• _ACTION ITEM_: Looking through the listing, how many of its lines hold the word "Ubuntu"? Answer with only the number.

######

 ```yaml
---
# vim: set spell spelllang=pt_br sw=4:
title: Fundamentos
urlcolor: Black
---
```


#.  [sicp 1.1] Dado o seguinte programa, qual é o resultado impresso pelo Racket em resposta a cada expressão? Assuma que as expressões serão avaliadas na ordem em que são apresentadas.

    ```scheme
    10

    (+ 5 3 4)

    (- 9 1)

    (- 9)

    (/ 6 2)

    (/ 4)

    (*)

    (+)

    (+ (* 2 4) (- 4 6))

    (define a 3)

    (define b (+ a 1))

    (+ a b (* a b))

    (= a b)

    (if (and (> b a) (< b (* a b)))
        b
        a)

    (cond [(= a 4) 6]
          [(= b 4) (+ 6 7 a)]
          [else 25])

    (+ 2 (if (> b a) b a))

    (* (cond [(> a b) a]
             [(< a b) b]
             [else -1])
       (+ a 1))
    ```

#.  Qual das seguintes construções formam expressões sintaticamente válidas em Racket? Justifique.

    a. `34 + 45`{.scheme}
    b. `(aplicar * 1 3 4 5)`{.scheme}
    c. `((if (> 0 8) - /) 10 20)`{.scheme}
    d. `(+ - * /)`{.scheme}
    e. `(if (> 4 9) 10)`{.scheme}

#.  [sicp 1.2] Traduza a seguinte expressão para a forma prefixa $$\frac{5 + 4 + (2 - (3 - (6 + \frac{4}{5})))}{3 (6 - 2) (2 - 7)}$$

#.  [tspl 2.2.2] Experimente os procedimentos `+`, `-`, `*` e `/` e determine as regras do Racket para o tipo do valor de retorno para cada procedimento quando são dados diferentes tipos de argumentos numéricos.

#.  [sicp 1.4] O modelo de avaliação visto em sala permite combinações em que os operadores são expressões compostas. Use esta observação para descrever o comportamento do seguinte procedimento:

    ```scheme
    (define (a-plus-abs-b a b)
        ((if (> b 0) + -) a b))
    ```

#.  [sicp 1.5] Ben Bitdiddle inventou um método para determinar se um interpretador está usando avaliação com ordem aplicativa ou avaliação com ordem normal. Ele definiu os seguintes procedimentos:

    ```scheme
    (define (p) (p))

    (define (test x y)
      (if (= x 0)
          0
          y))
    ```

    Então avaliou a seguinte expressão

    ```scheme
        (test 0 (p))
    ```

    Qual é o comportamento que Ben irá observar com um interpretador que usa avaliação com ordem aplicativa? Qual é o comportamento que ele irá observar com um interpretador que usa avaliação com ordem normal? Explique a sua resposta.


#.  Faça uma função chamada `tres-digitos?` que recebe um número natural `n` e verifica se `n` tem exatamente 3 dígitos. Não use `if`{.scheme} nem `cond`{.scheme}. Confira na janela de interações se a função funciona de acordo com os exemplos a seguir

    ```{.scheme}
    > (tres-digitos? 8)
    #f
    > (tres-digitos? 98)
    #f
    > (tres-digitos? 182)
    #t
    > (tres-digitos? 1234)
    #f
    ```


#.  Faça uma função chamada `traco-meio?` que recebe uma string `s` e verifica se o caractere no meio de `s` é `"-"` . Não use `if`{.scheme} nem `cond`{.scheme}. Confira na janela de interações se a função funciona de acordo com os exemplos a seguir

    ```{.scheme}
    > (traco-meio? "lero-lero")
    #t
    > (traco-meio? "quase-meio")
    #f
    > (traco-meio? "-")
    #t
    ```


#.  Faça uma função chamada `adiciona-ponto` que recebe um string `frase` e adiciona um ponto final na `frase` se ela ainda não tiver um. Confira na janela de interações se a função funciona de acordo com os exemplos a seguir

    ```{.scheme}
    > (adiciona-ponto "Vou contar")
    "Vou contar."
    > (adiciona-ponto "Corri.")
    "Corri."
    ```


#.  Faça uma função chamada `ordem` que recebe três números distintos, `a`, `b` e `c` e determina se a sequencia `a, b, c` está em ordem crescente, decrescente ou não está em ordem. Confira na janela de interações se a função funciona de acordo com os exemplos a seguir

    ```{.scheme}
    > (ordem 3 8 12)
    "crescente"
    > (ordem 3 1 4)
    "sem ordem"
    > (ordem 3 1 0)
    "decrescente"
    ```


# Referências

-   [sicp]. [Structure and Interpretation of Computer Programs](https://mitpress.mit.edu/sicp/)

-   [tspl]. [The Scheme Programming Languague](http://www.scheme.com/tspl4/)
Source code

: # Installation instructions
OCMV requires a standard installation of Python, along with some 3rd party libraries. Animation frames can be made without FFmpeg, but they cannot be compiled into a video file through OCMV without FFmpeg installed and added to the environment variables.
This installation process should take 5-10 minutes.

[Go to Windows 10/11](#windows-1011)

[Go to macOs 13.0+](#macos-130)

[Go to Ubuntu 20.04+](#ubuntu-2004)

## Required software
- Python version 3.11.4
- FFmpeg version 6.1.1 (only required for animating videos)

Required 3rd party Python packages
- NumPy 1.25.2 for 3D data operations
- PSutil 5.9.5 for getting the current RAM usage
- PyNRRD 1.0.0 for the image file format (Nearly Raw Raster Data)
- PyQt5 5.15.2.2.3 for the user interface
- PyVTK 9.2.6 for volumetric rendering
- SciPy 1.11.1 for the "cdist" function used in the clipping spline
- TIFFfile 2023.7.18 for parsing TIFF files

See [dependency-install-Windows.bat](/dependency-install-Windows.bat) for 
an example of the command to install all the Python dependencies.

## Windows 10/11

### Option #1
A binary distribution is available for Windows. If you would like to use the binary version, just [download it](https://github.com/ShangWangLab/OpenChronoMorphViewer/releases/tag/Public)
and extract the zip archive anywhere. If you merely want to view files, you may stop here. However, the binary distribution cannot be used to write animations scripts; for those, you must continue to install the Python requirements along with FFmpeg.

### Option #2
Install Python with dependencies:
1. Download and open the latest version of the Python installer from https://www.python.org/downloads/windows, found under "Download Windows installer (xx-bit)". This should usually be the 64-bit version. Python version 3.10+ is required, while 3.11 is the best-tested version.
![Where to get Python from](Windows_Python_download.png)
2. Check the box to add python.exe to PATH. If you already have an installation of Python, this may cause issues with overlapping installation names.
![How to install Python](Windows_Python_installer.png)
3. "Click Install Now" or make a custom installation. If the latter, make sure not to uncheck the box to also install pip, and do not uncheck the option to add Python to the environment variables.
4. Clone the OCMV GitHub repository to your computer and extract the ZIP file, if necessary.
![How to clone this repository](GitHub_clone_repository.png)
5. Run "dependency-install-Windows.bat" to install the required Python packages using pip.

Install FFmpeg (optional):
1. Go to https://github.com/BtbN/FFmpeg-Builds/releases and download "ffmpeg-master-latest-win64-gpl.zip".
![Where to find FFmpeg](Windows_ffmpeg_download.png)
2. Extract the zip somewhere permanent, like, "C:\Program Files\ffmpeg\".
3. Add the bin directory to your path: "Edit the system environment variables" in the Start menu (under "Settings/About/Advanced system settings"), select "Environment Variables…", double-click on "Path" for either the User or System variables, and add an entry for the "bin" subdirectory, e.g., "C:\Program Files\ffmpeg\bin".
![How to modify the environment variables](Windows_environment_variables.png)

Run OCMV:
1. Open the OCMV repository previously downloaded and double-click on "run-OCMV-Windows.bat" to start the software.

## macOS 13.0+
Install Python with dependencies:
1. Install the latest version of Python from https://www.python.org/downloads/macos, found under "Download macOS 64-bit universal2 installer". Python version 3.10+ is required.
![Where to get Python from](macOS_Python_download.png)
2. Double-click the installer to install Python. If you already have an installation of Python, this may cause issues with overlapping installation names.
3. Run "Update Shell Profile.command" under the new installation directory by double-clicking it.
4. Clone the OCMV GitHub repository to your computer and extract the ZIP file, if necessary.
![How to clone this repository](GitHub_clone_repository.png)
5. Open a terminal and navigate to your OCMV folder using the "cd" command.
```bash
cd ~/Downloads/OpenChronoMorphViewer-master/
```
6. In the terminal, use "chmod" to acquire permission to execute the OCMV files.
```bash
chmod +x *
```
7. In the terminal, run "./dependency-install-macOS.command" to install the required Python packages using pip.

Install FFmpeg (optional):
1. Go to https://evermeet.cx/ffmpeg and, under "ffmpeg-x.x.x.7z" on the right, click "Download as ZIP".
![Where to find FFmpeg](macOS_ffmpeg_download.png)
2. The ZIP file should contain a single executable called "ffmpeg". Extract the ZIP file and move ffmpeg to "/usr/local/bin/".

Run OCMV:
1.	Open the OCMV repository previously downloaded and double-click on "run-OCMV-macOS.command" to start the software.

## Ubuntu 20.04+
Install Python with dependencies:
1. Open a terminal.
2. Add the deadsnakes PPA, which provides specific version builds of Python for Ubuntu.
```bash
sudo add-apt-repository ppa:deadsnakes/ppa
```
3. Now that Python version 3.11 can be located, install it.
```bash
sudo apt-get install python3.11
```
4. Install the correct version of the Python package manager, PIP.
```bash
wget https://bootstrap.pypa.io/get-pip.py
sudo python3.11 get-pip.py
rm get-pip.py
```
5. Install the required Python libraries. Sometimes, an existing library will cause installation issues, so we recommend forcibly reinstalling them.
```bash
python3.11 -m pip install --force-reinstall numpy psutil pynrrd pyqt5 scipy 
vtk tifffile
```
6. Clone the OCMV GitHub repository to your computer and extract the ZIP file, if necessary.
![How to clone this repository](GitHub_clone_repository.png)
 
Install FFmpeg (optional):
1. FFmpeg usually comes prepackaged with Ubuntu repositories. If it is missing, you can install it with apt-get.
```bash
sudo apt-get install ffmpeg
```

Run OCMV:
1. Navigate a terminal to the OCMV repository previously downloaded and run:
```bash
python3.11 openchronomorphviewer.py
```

######

• _OUTPUT_: 4